Im Februar 2009 wurde ein Entwurf für eine Matrix aus Niveaustufen und Deskriptoren als Referenz für die Einordnung von Qualifikationen vorgelegt. Vier fachliche Arbeitsgruppen (Metall/Elektro, IT, Gesundheit, Handel) haben unter Beteiligung von Hochschulvertretern diese Matrix auf ihre Tauglichkeit für die Zuordnung von Qualifikationen getestet und Folgerungen für ein transparentes und qualitätsgesichertes Zuordnungsverfahren gezogen. Der bevorstehende Abschluss dieser Testphase ist Anlass für den Senat der HRK, den Entwicklungsstand kritisch zu kommentieren und Empfehlungen für den weiteren Prozess zu geben.


Der DQR als Transparenzinstrument


In seiner derzeitigen Fassung wird der DQR aus Sicht der Hochschulbildung dem eigenen Anspruch nicht gerecht, bildungsbereichsübergreifendes Transparenzinstrument zu sein.

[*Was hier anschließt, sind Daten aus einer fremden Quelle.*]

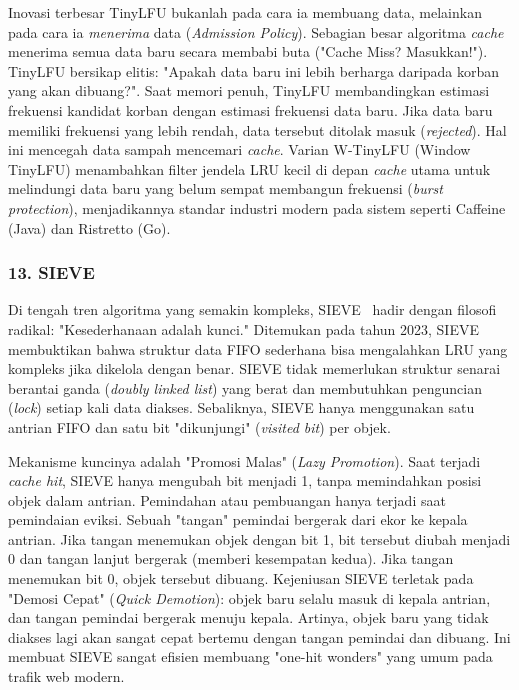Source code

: Inovasi terbesar TinyLFU bukanlah pada cara ia membuang data,
melainkan pada cara ia \textit{menerima} data (\textit{Admission Policy}).
Sebagian besar algoritma \textit{cache} menerima semua data baru
secara membabi buta ("Cache Miss? Masukkan!").
TinyLFU bersikap elitis: "Apakah data baru ini lebih berharga
daripada korban yang akan dibuang?".
Saat memori penuh, TinyLFU membandingkan estimasi frekuensi kandidat
korban dengan estimasi frekuensi data baru.
Jika data baru memiliki frekuensi yang lebih rendah, data tersebut
ditolak masuk (\textit{rejected}).
Hal ini mencegah data sampah mencemari \textit{cache}.
Varian W-TinyLFU (Window TinyLFU) menambahkan filter jendela LRU
kecil di depan \textit{cache} utama untuk melindungi data baru yang
belum sempat membangun frekuensi (\textit{burst protection}),
menjadikannya standar industri modern pada sistem seperti Caffeine
(Java) dan Ristretto (Go).

\subsubsection{13. SIEVE}
Di tengah tren algoritma yang semakin kompleks,
SIEVE~\cite{Zhang2024SIEVE} hadir dengan filosofi radikal:
"Kesederhanaan adalah kunci."
Ditemukan pada tahun 2023, SIEVE membuktikan bahwa struktur data FIFO
sederhana bisa mengalahkan LRU yang kompleks jika dikelola dengan benar.
SIEVE tidak memerlukan struktur senarai berantai ganda
(\textit{doubly linked list}) yang berat dan membutuhkan penguncian
(\textit{lock}) setiap kali data diakses.
Sebaliknya, SIEVE hanya menggunakan satu antrian FIFO dan satu bit
"dikunjungi" (\textit{visited bit}) per objek.

Mekanisme kuncinya adalah "Promosi Malas" (\textit{Lazy Promotion}).
Saat terjadi \textit{cache hit}, SIEVE hanya mengubah bit menjadi 1,
tanpa memindahkan posisi objek dalam antrian.
Pemindahan atau pembuangan hanya terjadi saat pemindaian eviksi.
Sebuah "tangan" pemindai bergerak dari ekor ke kepala antrian.
Jika tangan menemukan objek dengan bit 1, bit tersebut diubah menjadi
0 dan tangan lanjut bergerak (memberi kesempatan kedua).
Jika tangan menemukan bit 0, objek tersebut dibuang.
Kejeniusan SIEVE terletak pada "Demosi Cepat" (\textit{Quick
Demotion}): objek baru selalu masuk di kepala antrian, dan tangan
pemindai bergerak menuju kepala.
Artinya, objek baru yang tidak diakses lagi akan sangat cepat bertemu
dengan tangan pemindai dan dibuang.
Ini membuat SIEVE sangat efisien membuang "one-hit wonders" yang umum
pada trafik web modern.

  • Die spezifische wissenschaftliche Problemlösungskompetenz ist als Qualifikationsanspruch auf den höheren Niveaus zu undeutlich formuliert. Die Deskriptoren auf den Niveaus 5-8 stellen unterschiedlich formulierte Anforderungen an berufliche und hochschulische Bildungsgänge nebeneinander, deren Verhältnis zueinander völlig unklar ist (z.B. Niveau 6, Wissen: Umfassendes, spezialisiertes und systematisches Wissen auf dem neuesten Erkenntnisstand in einem oder mehreren Spezialgebieten eines wissenschaftlichen Fachs- bzw. "umfassendes berufliches Wissen in einem strategie- und innovationsorientierten beruflichen Tätigkeitsfeld").
  • Die Begriffsdefinitionen und Graduierungsparameter sind zu unklar für trennscharfe und plausible Zuordnungen. Entsprechend orientiert sich die Zuordnung primär nicht sachlogisch an den Deskriptoren, sondern an politischen Zielen, was zu Bandbreiten von bis zu drei Niveaustufen in den Vorschlägen der Experten führt.
  • Ein verlässliches und handhabbares Zuordnungsverfahren für spezifische Einzelqualifikationen ist angesichts ihrer Vielzahl in den Bildungsbereichen und der Heterogenität ihrer Ordnungsmittel nicht absehbar.
  • Die fachlichen Arbeitsfelder (Domänen), auf die die jeweiligen Kompetenzen bezogen werden, sind in den Deskriptoren völlig unbestimmt, sodass sehr breit und sehr eng gefasste Qualifikationen nicht zu unterschieden sind (z.B. Informatikstudium und Weiterbildung in Datenbanken).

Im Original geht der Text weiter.